Task → Where the records below reach the line containing "repository \repo.", start transcribing, and end with the line containing "publishes its whole", exactly and with nothing else added.

___ Provided information ___

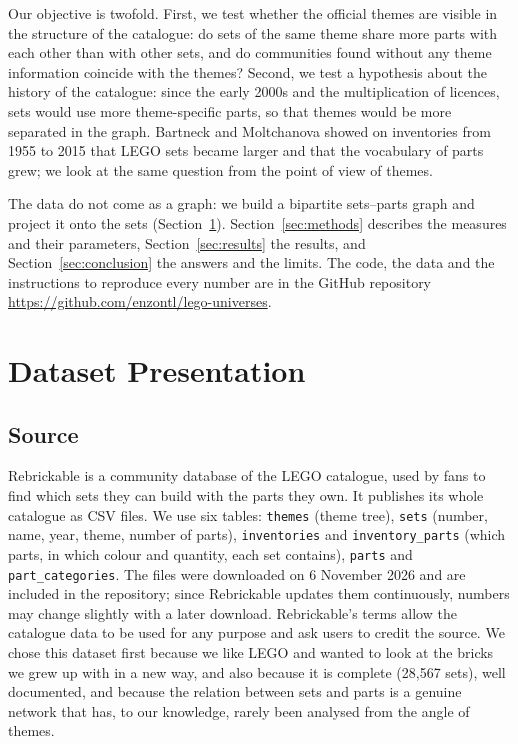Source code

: \documentclass[10pt,a4paper]{article}
\newcommand{\repo}{\url{https://github.com/enzontl/lego-universes}}
\begin{document}
Our objective is twofold. First, we test whether the official themes are
visible in the structure of the catalogue: do sets of the same theme share
more parts with each other than with other sets, and do communities found
without any theme information coincide with the themes? Second, we test a
hypothesis about the history of the catalogue: since the early 2000s and the
multiplication of licences, sets would use more theme-specific parts, so that
themes would be more separated in the graph. Bartneck and Moltchanova
\cite{bartneck2018} showed on inventories from 1955 to 2015 that LEGO sets
became larger and that the vocabulary of parts grew; we look at the same
question from the point of view of themes.

The data do not come as a graph: we build a bipartite sets--parts graph and
project it onto the sets (Section~\ref{sec:data}). Section~\ref{sec:methods}
describes the measures and their parameters, Section~\ref{sec:results} the
results, and Section~\ref{sec:conclusion} the answers and the limits. The code,
the data and the instructions to reproduce every number are in the GitHub
repository \repo.

\section{Dataset Presentation}
\label{sec:data}

\subsection{Source}

Rebrickable \cite{rebrickable} is a community database of the LEGO catalogue,
used by fans to find which sets they can build with the parts they own. It
publishes its whole catalogue as CSV files. We use six tables: \texttt{themes}
(theme tree), \texttt{sets} (number, name, year, theme, number of parts),
\texttt{inventories} and \texttt{inventory\_parts} (which parts, in which
colour and quantity, each set contains), \texttt{parts} and
\texttt{part\_categories}. The files were downloaded on 6 November 2026 and are
included in the repository; since Rebrickable updates them continuously,
numbers may change slightly with a later download. Rebrickable's terms allow
the catalogue data to be used for any purpose and ask users to credit the
source. We chose this dataset first because we like LEGO and wanted to look at
the bricks we grew up with in a new way, and also because it is complete
(28,567 sets), well documented, and because the relation between sets and
parts is a genuine network that has, to our knowledge, rarely been analysed
from the angle of themes.
\end{document}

___

Solution for this task →
repository \repo.

\section{Dataset Presentation}
\label{sec:data}

\subsection{Source}

Rebrickable \cite{rebrickable} is a community database of the LEGO catalogue,
used by fans to find which sets they can build with the parts they own. It
publishes its whole catalogue as CSV files. We use six tables: \texttt{themes}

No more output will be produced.